Required for --batch=lazy-parallel, because queued jobs carry only the
runner class name.
$this->app->bind('eval-harness.sut', \App\Eval\MyRagRunner::class);
Closures and arbitrary callables are serial-only. For queue-backed
execution the SUT must be a concrete SampleRunner class the worker container
can re-resolve. See Batch execution for the
full serializability rules.
The command
php artisan eval-harness:run rag.factuality.fy2026 \
--registrar="App\Console\EvalRegistrar" \
--json --out=factuality.json
Common flags:
| flag | purpose |
|---|---|
--registrar= |
The registrar class to invoke before running. |
--json |
Render JSON instead of Markdown. |
--out= |
Write the report to a path on the reports disk (or literal with --raw-path). |
--raw-path |
Treat --out as a literal filesystem path (parent must exist). |
--outputs= |
Score precomputed outputs instead of invoking the SUT (see Scoring saved outputs). |
--batch=serial|lazy-parallel |
Execution mode (default serial). |
--batch-profile=ci|smoke|nightly |
Apply a named preset of batch defaults. |
Run php artisan eval-harness:run --help for the authoritative, version-current
option list. Batch and backpressure flags are documented in
Batch execution.
Reading the result
By default the command renders a Markdown report to stdout and sets the
exit code from the report: 0 when every metric scored cleanly, non-zero on
any captured failure. With --json --out= it writes the stable, versioned JSON
payload to disk for a dashboard or the report API to consume.
Eval sets and resumable manifests
When one CI or release gate must run several datasets in order, group them
into an eval set.

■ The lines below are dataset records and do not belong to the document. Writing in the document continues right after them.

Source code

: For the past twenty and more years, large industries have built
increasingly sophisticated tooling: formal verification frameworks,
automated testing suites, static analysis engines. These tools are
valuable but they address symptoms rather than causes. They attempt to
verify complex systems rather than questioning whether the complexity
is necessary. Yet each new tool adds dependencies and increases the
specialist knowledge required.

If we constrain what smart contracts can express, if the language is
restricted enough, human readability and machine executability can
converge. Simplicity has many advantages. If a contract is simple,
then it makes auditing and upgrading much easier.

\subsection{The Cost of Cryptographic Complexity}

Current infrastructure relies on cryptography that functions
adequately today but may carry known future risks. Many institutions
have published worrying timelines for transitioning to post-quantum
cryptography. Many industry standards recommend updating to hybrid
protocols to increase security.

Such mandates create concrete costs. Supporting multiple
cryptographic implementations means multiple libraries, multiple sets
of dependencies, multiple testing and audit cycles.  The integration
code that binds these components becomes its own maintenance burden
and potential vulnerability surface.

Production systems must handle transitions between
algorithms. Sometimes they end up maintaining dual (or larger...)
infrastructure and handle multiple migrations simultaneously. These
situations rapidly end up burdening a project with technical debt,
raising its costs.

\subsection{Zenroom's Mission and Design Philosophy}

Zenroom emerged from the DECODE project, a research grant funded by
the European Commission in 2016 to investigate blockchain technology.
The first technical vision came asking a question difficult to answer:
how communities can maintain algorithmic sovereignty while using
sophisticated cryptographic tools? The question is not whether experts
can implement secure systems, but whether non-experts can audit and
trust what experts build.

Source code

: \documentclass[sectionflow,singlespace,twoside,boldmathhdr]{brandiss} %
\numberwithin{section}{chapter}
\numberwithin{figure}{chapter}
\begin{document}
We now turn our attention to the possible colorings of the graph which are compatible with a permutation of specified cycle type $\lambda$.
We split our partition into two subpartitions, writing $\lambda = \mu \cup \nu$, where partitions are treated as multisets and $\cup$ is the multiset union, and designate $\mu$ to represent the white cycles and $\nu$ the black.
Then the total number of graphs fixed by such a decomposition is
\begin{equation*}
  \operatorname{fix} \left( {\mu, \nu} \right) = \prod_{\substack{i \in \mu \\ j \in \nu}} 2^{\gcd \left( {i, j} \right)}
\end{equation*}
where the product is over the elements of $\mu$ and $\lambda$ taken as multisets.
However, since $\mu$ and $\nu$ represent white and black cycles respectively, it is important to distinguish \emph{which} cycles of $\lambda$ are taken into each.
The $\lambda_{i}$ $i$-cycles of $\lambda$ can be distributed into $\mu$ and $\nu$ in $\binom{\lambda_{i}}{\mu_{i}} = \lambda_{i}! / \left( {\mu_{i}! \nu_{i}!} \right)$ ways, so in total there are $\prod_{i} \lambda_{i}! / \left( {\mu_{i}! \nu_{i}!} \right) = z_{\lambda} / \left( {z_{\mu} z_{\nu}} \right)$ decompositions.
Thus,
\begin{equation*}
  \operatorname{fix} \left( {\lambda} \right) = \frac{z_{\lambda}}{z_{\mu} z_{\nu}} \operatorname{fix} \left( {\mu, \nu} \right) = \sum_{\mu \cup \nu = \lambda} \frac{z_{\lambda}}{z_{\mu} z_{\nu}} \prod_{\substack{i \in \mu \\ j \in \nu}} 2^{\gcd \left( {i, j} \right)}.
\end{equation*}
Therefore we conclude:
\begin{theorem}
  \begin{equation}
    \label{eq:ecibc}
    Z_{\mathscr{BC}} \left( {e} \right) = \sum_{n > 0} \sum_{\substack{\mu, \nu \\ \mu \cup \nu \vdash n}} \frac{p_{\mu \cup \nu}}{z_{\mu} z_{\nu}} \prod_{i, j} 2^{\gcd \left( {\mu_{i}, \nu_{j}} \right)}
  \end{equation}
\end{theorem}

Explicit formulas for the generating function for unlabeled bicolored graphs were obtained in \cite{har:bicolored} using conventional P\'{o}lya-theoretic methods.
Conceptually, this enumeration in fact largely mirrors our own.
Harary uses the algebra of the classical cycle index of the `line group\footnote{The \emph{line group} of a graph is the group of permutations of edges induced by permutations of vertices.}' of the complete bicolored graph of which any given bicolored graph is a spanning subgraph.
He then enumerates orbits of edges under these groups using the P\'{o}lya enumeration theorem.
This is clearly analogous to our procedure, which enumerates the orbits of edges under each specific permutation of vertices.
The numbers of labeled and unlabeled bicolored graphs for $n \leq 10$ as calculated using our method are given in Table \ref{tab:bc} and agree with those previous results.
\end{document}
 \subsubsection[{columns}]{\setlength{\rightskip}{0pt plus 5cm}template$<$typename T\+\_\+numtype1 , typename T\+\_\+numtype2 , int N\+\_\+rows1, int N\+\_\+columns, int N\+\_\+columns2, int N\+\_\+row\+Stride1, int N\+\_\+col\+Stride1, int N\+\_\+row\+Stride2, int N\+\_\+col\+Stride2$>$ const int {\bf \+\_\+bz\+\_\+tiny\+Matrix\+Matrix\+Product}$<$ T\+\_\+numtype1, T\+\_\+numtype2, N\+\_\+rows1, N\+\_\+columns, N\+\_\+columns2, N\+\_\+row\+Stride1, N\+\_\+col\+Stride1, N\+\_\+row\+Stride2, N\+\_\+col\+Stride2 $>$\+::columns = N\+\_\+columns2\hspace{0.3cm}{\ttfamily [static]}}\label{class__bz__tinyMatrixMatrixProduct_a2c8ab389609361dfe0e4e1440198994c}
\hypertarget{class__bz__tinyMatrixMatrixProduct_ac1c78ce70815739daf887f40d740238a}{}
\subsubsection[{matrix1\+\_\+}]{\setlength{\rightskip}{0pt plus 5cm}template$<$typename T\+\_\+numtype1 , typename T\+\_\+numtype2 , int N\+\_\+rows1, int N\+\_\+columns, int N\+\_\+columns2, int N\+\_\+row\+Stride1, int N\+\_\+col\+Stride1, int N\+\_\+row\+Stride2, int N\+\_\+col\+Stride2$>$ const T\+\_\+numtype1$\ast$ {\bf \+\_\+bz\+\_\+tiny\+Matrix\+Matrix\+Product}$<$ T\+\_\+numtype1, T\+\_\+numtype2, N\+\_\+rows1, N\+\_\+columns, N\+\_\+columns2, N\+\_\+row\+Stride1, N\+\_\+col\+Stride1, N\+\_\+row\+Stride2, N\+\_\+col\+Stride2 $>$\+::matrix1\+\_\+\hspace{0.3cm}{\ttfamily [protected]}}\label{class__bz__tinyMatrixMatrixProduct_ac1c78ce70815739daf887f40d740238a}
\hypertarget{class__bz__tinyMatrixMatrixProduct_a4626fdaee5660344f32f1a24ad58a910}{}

The returned manifest is stable JSON; store it between
attempts and pass it back so completed datasets are skipped on a retry:
use Padosoft\EvalHarness\Batches\BatchOptions;
use Padosoft\EvalHarness\EvalSets\EvalSetManifest;
use Padosoft\EvalHarness\Facades\EvalFacade;
$evalSet = EvalFacade::evalSet('release.rag', [
'rag.factuality.fy2026',
'rag.refusals.fy2026',
]);
$result = EvalFacade::runEvalSet(
$evalSet,
app(\App\Eval\MyRagRunner::class),
BatchOptions::serial(),
$previousManifest ?? null, // EvalSetManifest::fromJson(...) if a prior run exists
);
file_put_contents($manifestPath, json_encode($result->manifest->toJson(), JSON_PRETTY_PRINT));
This makes a long multi-dataset release gate resumable — an interrupted run
picks up where it left off instead of repeating completed datasets.